• [Task prompt]:
Reply with one number, the count of lines below that contain the string "import".

Top of Data provided

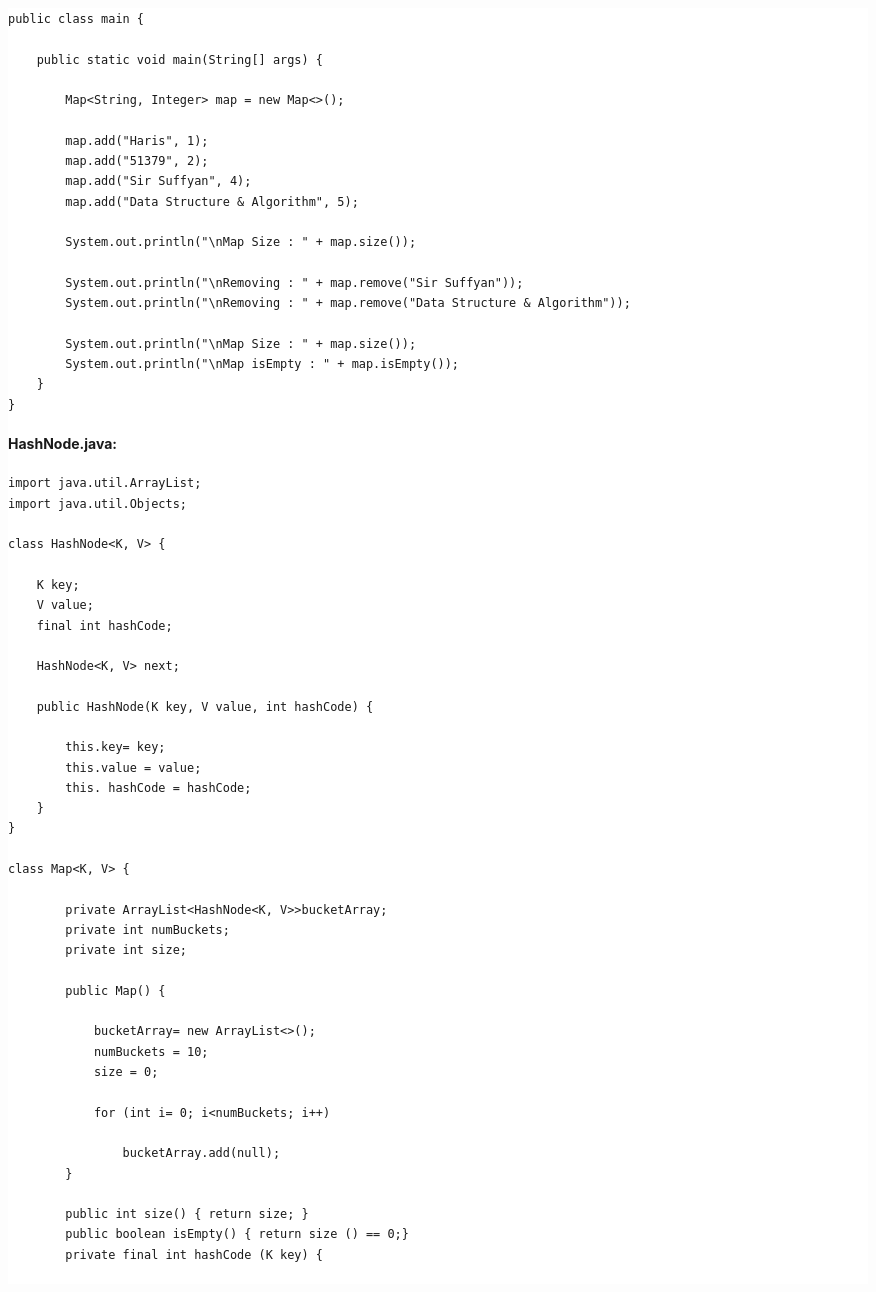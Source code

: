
 ```
public class main {
	
	public static void main(String[] args) {

		Map<String, Integer> map = new Map<>();
		
		map.add("Haris", 1);
		map.add("51379", 2);
		map.add("Sir Suffyan", 4);
		map.add("Data Structure & Algorithm", 5);

		System.out.println("\nMap Size : " + map.size());
		
		System.out.println("\nRemoving : " + map.remove("Sir Suffyan"));
		System.out.println("\nRemoving : " + map.remove("Data Structure & Algorithm"));

		System.out.println("\nMap Size : " + map.size());
		System.out.println("\nMap isEmpty : " + map.isEmpty());
	}	
}
```
#### HashNode.java:
```
import java.util.ArrayList;
import java.util.Objects;

class HashNode<K, V> {
	
	K key;
	V value;
	final int hashCode;

	HashNode<K, V> next;

	public HashNode(K key, V value, int hashCode) {

		this.key= key;
		this.value = value;
		this. hashCode = hashCode;
	}
}

class Map<K, V> {
	
		private ArrayList<HashNode<K, V>>bucketArray;
		private int numBuckets;
		private int size;

		public Map() {

			bucketArray= new ArrayList<>();
			numBuckets = 10;
			size = 0;

			for (int i= 0; i<numBuckets; i++)

				bucketArray.add(null);
		}
		
		public int size() { return size; }
		public boolean isEmpty() { return size () == 0;}
		private final int hashCode (K key) {
			
```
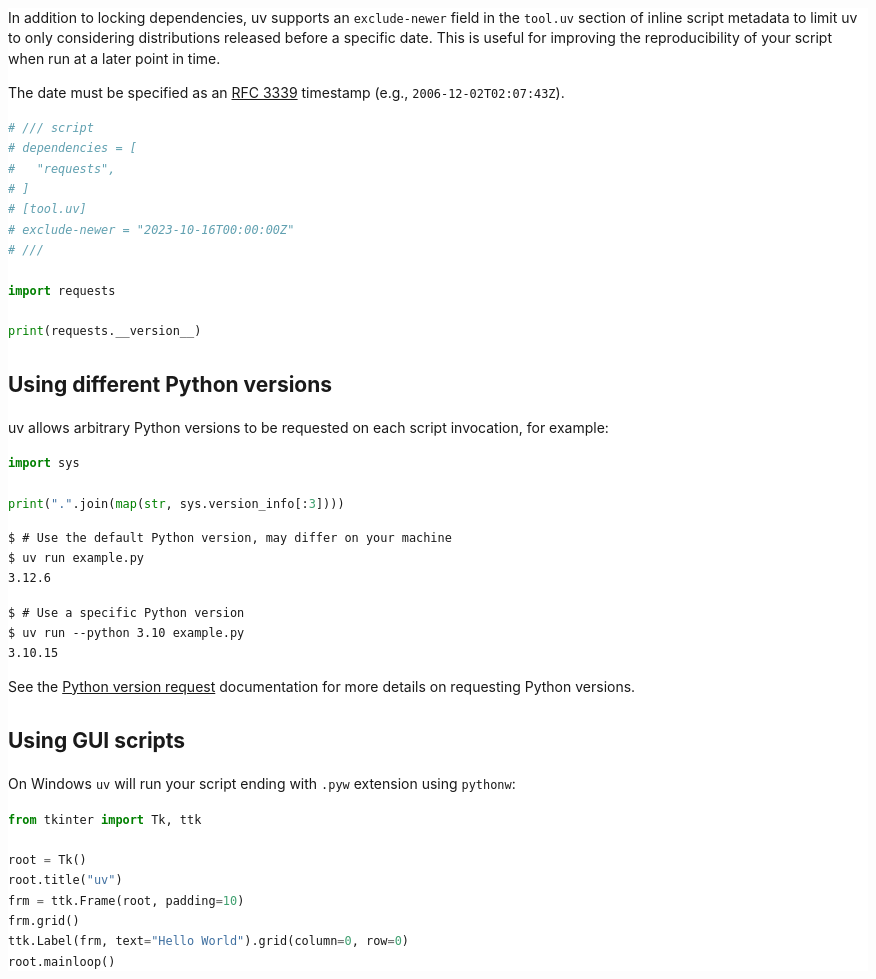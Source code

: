 In addition to locking dependencies, uv supports an `exclude-newer` field in the `tool.uv` section
of inline script metadata to limit uv to only considering distributions released before a specific
date. This is useful for improving the reproducibility of your script when run at a later point in
time.

The date must be specified as an [RFC 3339](https://www.rfc-editor.org/rfc/rfc3339.html) timestamp
(e.g., `2006-12-02T02:07:43Z`).

```python title="example.py"
# /// script
# dependencies = [
#   "requests",
# ]
# [tool.uv]
# exclude-newer = "2023-10-16T00:00:00Z"
# ///

import requests

print(requests.__version__)
```

## Using different Python versions

uv allows arbitrary Python versions to be requested on each script invocation, for example:

```python title="example.py"
import sys

print(".".join(map(str, sys.version_info[:3])))
```

```console
$ # Use the default Python version, may differ on your machine
$ uv run example.py
3.12.6
```

```console
$ # Use a specific Python version
$ uv run --python 3.10 example.py
3.10.15
```

See the [Python version request](../concepts/python-versions.md#requesting-a-version) documentation
for more details on requesting Python versions.

## Using GUI scripts

On Windows `uv` will run your script ending with `.pyw` extension using `pythonw`:

```python title="example.pyw"
from tkinter import Tk, ttk

root = Tk()
root.title("uv")
frm = ttk.Frame(root, padding=10)
frm.grid()
ttk.Label(frm, text="Hello World").grid(column=0, row=0)
root.mainloop()
```
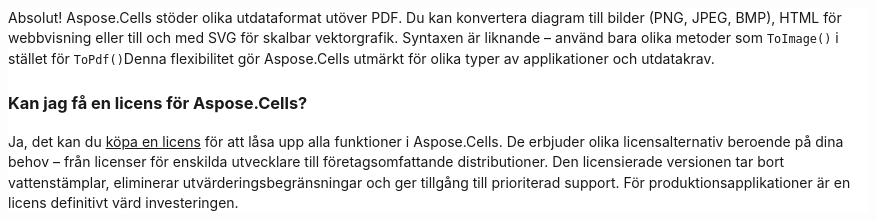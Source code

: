 Absolut! Aspose.Cells stöder olika utdataformat utöver PDF. Du kan konvertera diagram till bilder (PNG, JPEG, BMP), HTML för webbvisning eller till och med SVG för skalbar vektorgrafik. Syntaxen är liknande – använd bara olika metoder som `ToImage()` i stället för `ToPdf()`Denna flexibilitet gör Aspose.Cells utmärkt för olika typer av applikationer och utdatakrav.

### Kan jag få en licens för Aspose.Cells?

Ja, det kan du [köpa en licens](https://purchase.conholdate.com/buy) för att låsa upp alla funktioner i Aspose.Cells. De erbjuder olika licensalternativ beroende på dina behov – från licenser för enskilda utvecklare till företagsomfattande distributioner. Den licensierade versionen tar bort vattenstämplar, eliminerar utvärderingsbegränsningar och ger tillgång till prioriterad support. För produktionsapplikationer är en licens definitivt värd investeringen.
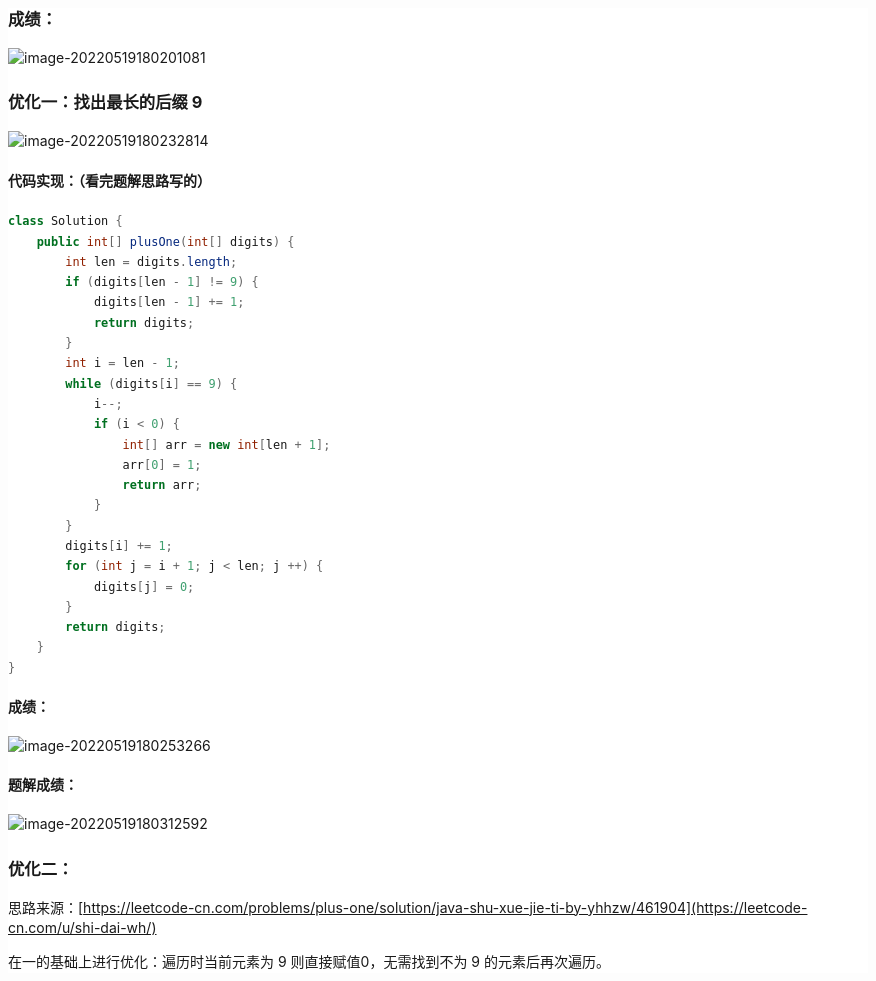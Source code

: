 ### 成绩：

![image-20220519180201081](https://cdn.jsdelivr.net/gh/zrgzs/images@main/images/2024%2F07%2F31%2F09-36-03-d6b59a97c13ce1b6aa6b5b788e808ceb-image-20220519180201081-8562eb.png)

### 优化一：找出最长的后缀 9

![image-20220519180232814](https://cdn.jsdelivr.net/gh/zrgzs/images@main/images/2024%2F07%2F31%2F09-36-03-804ba5e725ba102d101f82a5ba35b0c9-image-20220519180232814-fda0cd.png)

#### 代码实现：（看完题解思路写的）

```java
class Solution {
    public int[] plusOne(int[] digits) {
        int len = digits.length;
        if (digits[len - 1] != 9) {
            digits[len - 1] += 1;
            return digits;
        }
        int i = len - 1;
        while (digits[i] == 9) {
            i--;
            if (i < 0) {
                int[] arr = new int[len + 1];
                arr[0] = 1;
                return arr;
            }
        }
        digits[i] += 1;
        for (int j = i + 1; j < len; j ++) {
            digits[j] = 0;
        }
        return digits;
    }
}

```

#### 成绩：

![image-20220519180253266](https://cdn.jsdelivr.net/gh/zrgzs/images@main/images/2024%2F07%2F31%2F09-36-03-9c9dce0916a87d9041d33d3a109d1d99-image-20220519180253266-c70ee0.png)

#### 题解成绩：

![image-20220519180312592](https://cdn.jsdelivr.net/gh/zrgzs/images@main/images/2024%2F07%2F31%2F09-36-03-5e89788146a4ecd512ec3bc194fe4a13-image-20220519180312592-8fc851.png)

### 优化二：

思路来源：[https://leetcode-cn.com/problems/plus-one/solution/java-shu-xue-jie-ti-by-yhhzw/461904](https://leetcode-cn.com/u/shi-dai-wh/)

在一的基础上进行优化：遍历时当前元素为 9 则直接赋值0，无需找到不为 9 的元素后再次遍历。
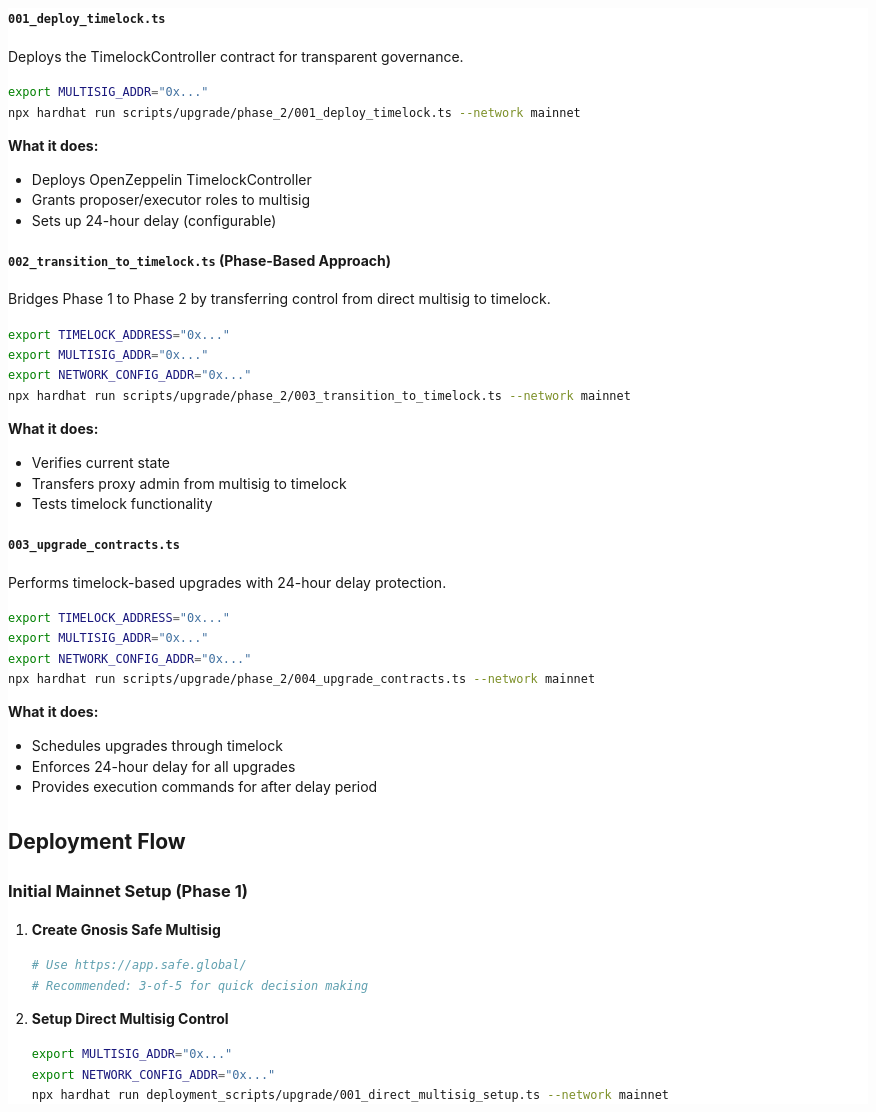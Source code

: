 #### `001_deploy_timelock.ts`
Deploys the TimelockController contract for transparent governance.

```bash
export MULTISIG_ADDR="0x..."
npx hardhat run scripts/upgrade/phase_2/001_deploy_timelock.ts --network mainnet
```

**What it does:**
- Deploys OpenZeppelin TimelockController
- Grants proposer/executor roles to multisig
- Sets up 24-hour delay (configurable)


#### `002_transition_to_timelock.ts` (Phase-Based Approach)
Bridges Phase 1 to Phase 2 by transferring control from direct multisig to timelock.

```bash
export TIMELOCK_ADDRESS="0x..."
export MULTISIG_ADDR="0x..."
export NETWORK_CONFIG_ADDR="0x..."
npx hardhat run scripts/upgrade/phase_2/003_transition_to_timelock.ts --network mainnet
```

**What it does:**
- Verifies current state
- Transfers proxy admin from multisig to timelock
- Tests timelock functionality

#### `003_upgrade_contracts.ts`
Performs timelock-based upgrades with 24-hour delay protection.

```bash
export TIMELOCK_ADDRESS="0x..."
export MULTISIG_ADDR="0x..."
export NETWORK_CONFIG_ADDR="0x..."
npx hardhat run scripts/upgrade/phase_2/004_upgrade_contracts.ts --network mainnet
```

**What it does:**
- Schedules upgrades through timelock
- Enforces 24-hour delay for all upgrades
- Provides execution commands for after delay period

## Deployment Flow

### Initial Mainnet Setup (Phase 1)

1. **Create Gnosis Safe Multisig**
   ```bash
   # Use https://app.safe.global/
   # Recommended: 3-of-5 for quick decision making
   ```

2. **Setup Direct Multisig Control**
   ```bash
   export MULTISIG_ADDR="0x..."
   export NETWORK_CONFIG_ADDR="0x..."
   npx hardhat run deployment_scripts/upgrade/001_direct_multisig_setup.ts --network mainnet
   ```
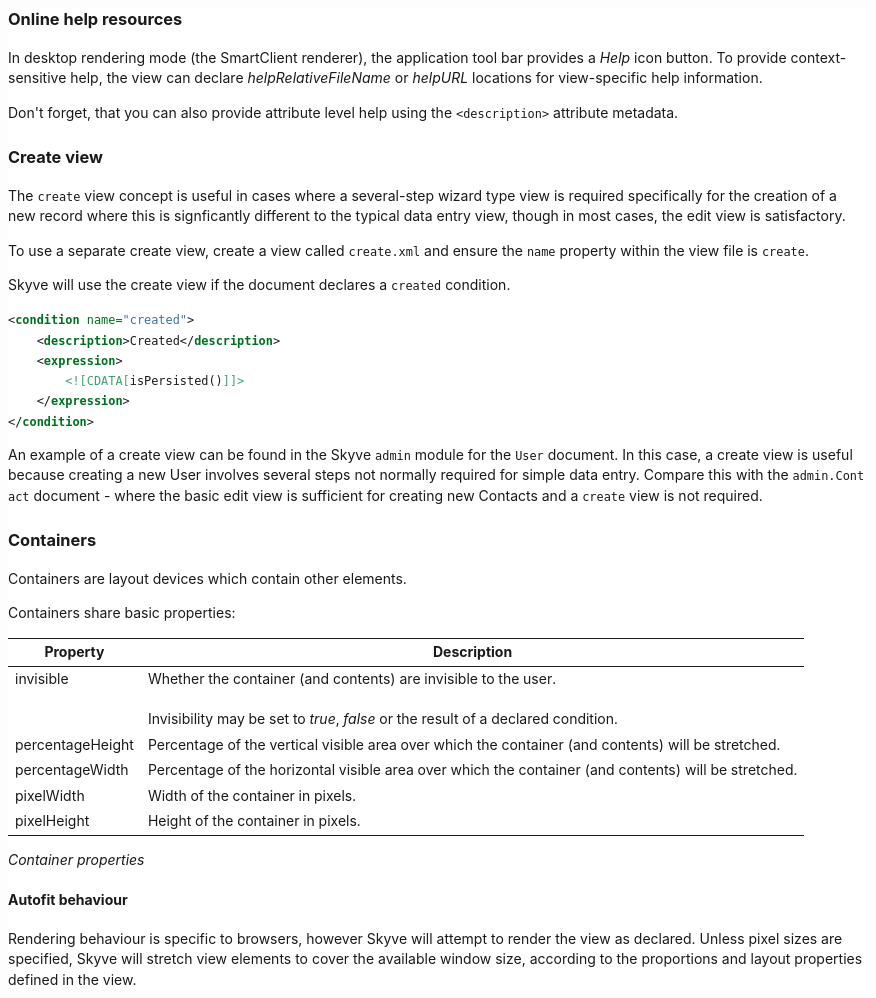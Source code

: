 ### Online help resources

In desktop rendering mode (the SmartClient renderer), the application tool bar provides a *Help* icon button. To provide context-sensitive help, the view can declare *helpRelativeFileName* or *helpURL* locations for view-specific help information.

Don't forget, that you can also provide attribute level help using the `<description>` attribute metadata.

### Create view

The `create` view concept is useful in cases where a several-step wizard type view is required specifically for the creation of a new record where this is signficantly different to the typical data entry view, though in most cases, the edit view is satisfactory.

To use a separate create view, create a view called `create.xml` and ensure the `name` property within the view file is `create`.

Skyve will use the create view if the document declares a `created` condition.

```xml
<condition name="created">
	<description>Created</description>
	<expression>
		<![CDATA[isPersisted()]]>
	</expression>
</condition>
```

An example of a create view can be found in the Skyve `admin` module for the `User` document. In this case, a create view is useful because creating a new User involves several steps not normally required for simple data entry. Compare this with the `admin.Contact` document - where the basic edit view is sufficient for creating new Contacts and a `create` view is not required.

### Containers

Containers are layout devices which contain other elements.

Containers share basic properties:

  Property          | Description
  ----------------- | ------------
  invisible         | Whether the container (and contents) are invisible to the user.<br/><br/>Invisibility may be set to *true*, *false* or the result of a declared condition.
  percentageHeight  | Percentage of the vertical visible area over which the container (and contents) will be stretched.
  percentageWidth   | Percentage of the horizontal visible area over which the container (and contents) will be stretched.
  pixelWidth        | Width of the container in pixels.
  pixelHeight       | Height of the container in pixels.

_Container properties_

#### Autofit behaviour

Rendering behaviour is specific to browsers, however Skyve will attempt
to render the view as declared. Unless pixel sizes are specified, Skyve
will stretch view elements to cover the available window size, according
to the proportions and layout properties defined in the view.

Bottom of Data provided

• [Written solution]:
5